- [About this exercise] Return the listing below character for character.

- [Raw data]
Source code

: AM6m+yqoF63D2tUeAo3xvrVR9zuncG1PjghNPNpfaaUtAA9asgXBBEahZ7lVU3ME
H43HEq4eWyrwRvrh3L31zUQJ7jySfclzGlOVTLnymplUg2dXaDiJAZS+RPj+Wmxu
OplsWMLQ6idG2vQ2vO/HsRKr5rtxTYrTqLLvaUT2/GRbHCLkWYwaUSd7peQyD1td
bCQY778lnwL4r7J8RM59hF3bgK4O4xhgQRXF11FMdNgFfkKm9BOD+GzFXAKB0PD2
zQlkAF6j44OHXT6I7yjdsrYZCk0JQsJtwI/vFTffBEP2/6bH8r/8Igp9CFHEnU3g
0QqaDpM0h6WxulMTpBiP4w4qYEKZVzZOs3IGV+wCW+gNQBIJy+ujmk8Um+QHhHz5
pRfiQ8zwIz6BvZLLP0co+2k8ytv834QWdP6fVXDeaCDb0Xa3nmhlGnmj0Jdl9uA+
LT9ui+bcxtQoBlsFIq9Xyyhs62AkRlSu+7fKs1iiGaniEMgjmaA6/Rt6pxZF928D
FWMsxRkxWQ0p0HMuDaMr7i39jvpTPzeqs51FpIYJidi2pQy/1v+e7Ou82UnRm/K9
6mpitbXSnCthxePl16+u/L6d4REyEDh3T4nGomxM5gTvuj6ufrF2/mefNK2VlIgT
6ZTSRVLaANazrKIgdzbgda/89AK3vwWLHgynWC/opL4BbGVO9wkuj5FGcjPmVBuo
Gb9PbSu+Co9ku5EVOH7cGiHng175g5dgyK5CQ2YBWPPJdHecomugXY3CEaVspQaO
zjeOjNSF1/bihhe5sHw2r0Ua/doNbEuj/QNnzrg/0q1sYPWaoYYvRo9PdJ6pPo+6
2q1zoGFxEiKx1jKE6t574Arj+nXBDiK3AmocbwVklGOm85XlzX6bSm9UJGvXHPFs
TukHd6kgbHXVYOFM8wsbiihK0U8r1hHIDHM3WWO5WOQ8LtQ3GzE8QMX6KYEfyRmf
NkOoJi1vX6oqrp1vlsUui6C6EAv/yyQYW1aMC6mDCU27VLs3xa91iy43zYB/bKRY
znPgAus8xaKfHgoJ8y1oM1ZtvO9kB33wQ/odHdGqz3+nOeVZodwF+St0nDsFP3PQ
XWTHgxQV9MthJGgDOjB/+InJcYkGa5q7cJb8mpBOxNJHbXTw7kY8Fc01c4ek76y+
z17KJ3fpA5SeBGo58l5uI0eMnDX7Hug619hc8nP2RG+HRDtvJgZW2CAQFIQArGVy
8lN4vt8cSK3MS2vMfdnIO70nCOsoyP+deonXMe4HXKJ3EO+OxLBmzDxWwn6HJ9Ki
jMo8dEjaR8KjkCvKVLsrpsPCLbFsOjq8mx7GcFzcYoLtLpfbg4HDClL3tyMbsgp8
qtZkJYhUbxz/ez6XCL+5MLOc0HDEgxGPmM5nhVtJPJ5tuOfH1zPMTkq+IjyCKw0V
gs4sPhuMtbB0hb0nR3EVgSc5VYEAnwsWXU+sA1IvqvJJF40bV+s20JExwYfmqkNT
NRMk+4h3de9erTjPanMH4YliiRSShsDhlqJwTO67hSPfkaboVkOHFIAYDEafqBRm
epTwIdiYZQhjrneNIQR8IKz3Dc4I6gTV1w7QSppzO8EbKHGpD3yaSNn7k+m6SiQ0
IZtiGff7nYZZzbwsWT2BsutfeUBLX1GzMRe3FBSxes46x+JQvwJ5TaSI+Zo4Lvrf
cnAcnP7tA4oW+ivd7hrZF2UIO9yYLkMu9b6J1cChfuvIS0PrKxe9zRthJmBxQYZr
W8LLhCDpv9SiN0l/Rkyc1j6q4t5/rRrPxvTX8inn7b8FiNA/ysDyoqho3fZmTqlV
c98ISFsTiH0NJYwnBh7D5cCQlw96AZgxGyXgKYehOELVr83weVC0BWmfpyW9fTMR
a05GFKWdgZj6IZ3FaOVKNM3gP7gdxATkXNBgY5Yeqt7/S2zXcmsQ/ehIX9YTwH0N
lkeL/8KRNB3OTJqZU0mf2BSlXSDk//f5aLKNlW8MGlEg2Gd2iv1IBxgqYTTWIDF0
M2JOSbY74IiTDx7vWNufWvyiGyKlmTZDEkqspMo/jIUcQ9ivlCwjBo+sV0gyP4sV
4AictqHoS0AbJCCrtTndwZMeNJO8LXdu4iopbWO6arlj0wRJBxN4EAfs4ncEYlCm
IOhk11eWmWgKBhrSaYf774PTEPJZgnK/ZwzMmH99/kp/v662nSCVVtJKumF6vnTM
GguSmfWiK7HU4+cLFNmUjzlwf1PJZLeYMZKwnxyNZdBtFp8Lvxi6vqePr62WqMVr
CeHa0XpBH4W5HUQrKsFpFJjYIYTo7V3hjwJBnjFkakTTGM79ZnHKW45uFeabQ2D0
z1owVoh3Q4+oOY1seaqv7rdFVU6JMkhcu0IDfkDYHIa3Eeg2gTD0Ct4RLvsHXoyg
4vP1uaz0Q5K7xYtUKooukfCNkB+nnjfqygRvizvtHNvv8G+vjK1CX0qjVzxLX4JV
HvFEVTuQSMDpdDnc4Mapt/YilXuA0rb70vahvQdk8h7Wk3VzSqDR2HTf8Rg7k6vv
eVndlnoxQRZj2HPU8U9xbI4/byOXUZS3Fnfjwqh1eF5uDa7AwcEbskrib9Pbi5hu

- [Task answer]
Source code

: AM6m+yqoF63D2tUeAo3xvrVR9zuncG1PjghNPNpfaaUtAA9asgXBBEahZ7lVU3ME
H43HEq4eWyrwRvrh3L31zUQJ7jySfclzGlOVTLnymplUg2dXaDiJAZS+RPj+Wmxu
OplsWMLQ6idG2vQ2vO/HsRKr5rtxTYrTqLLvaUT2/GRbHCLkWYwaUSd7peQyD1td
bCQY778lnwL4r7J8RM59hF3bgK4O4xhgQRXF11FMdNgFfkKm9BOD+GzFXAKB0PD2
zQlkAF6j44OHXT6I7yjdsrYZCk0JQsJtwI/vFTffBEP2/6bH8r/8Igp9CFHEnU3g
0QqaDpM0h6WxulMTpBiP4w4qYEKZVzZOs3IGV+wCW+gNQBIJy+ujmk8Um+QHhHz5
pRfiQ8zwIz6BvZLLP0co+2k8ytv834QWdP6fVXDeaCDb0Xa3nmhlGnmj0Jdl9uA+
LT9ui+bcxtQoBlsFIq9Xyyhs62AkRlSu+7fKs1iiGaniEMgjmaA6/Rt6pxZF928D
FWMsxRkxWQ0p0HMuDaMr7i39jvpTPzeqs51FpIYJidi2pQy/1v+e7Ou82UnRm/K9
6mpitbXSnCthxePl16+u/L6d4REyEDh3T4nGomxM5gTvuj6ufrF2/mefNK2VlIgT
6ZTSRVLaANazrKIgdzbgda/89AK3vwWLHgynWC/opL4BbGVO9wkuj5FGcjPmVBuo
Gb9PbSu+Co9ku5EVOH7cGiHng175g5dgyK5CQ2YBWPPJdHecomugXY3CEaVspQaO
zjeOjNSF1/bihhe5sHw2r0Ua/doNbEuj/QNnzrg/0q1sYPWaoYYvRo9PdJ6pPo+6
2q1zoGFxEiKx1jKE6t574Arj+nXBDiK3AmocbwVklGOm85XlzX6bSm9UJGvXHPFs
TukHd6kgbHXVYOFM8wsbiihK0U8r1hHIDHM3WWO5WOQ8LtQ3GzE8QMX6KYEfyRmf
NkOoJi1vX6oqrp1vlsUui6C6EAv/yyQYW1aMC6mDCU27VLs3xa91iy43zYB/bKRY
znPgAus8xaKfHgoJ8y1oM1ZtvO9kB33wQ/odHdGqz3+nOeVZodwF+St0nDsFP3PQ
XWTHgxQV9MthJGgDOjB/+InJcYkGa5q7cJb8mpBOxNJHbXTw7kY8Fc01c4ek76y+
z17KJ3fpA5SeBGo58l5uI0eMnDX7Hug619hc8nP2RG+HRDtvJgZW2CAQFIQArGVy
8lN4vt8cSK3MS2vMfdnIO70nCOsoyP+deonXMe4HXKJ3EO+OxLBmzDxWwn6HJ9Ki
jMo8dEjaR8KjkCvKVLsrpsPCLbFsOjq8mx7GcFzcYoLtLpfbg4HDClL3tyMbsgp8
qtZkJYhUbxz/ez6XCL+5MLOc0HDEgxGPmM5nhVtJPJ5tuOfH1zPMTkq+IjyCKw0V
gs4sPhuMtbB0hb0nR3EVgSc5VYEAnwsWXU+sA1IvqvJJF40bV+s20JExwYfmqkNT
NRMk+4h3de9erTjPanMH4YliiRSShsDhlqJwTO67hSPfkaboVkOHFIAYDEafqBRm
epTwIdiYZQhjrneNIQR8IKz3Dc4I6gTV1w7QSppzO8EbKHGpD3yaSNn7k+m6SiQ0
IZtiGff7nYZZzbwsWT2BsutfeUBLX1GzMRe3FBSxes46x+JQvwJ5TaSI+Zo4Lvrf
cnAcnP7tA4oW+ivd7hrZF2UIO9yYLkMu9b6J1cChfuvIS0PrKxe9zRthJmBxQYZr
W8LLhCDpv9SiN0l/Rkyc1j6q4t5/rRrPxvTX8inn7b8FiNA/ysDyoqho3fZmTqlV
c98ISFsTiH0NJYwnBh7D5cCQlw96AZgxGyXgKYehOELVr83weVC0BWmfpyW9fTMR
a05GFKWdgZj6IZ3FaOVKNM3gP7gdxATkXNBgY5Yeqt7/S2zXcmsQ/ehIX9YTwH0N
lkeL/8KRNB3OTJqZU0mf2BSlXSDk//f5aLKNlW8MGlEg2Gd2iv1IBxgqYTTWIDF0
M2JOSbY74IiTDx7vWNufWvyiGyKlmTZDEkqspMo/jIUcQ9ivlCwjBo+sV0gyP4sV
4AictqHoS0AbJCCrtTndwZMeNJO8LXdu4iopbWO6arlj0wRJBxN4EAfs4ncEYlCm
IOhk11eWmWgKBhrSaYf774PTEPJZgnK/ZwzMmH99/kp/v662nSCVVtJKumF6vnTM
GguSmfWiK7HU4+cLFNmUjzlwf1PJZLeYMZKwnxyNZdBtFp8Lvxi6vqePr62WqMVr
CeHa0XpBH4W5HUQrKsFpFJjYIYTo7V3hjwJBnjFkakTTGM79ZnHKW45uFeabQ2D0
z1owVoh3Q4+oOY1seaqv7rdFVU6JMkhcu0IDfkDYHIa3Eeg2gTD0Ct4RLvsHXoyg
4vP1uaz0Q5K7xYtUKooukfCNkB+nnjfqygRvizvtHNvv8G+vjK1CX0qjVzxLX4JV
HvFEVTuQSMDpdDnc4Mapt/YilXuA0rb70vahvQdk8h7Wk3VzSqDR2HTf8Rg7k6vv
eVndlnoxQRZj2HPU8U9xbI4/byOXUZS3Fnfjwqh1eF5uDa7AwcEbskrib9Pbi5hu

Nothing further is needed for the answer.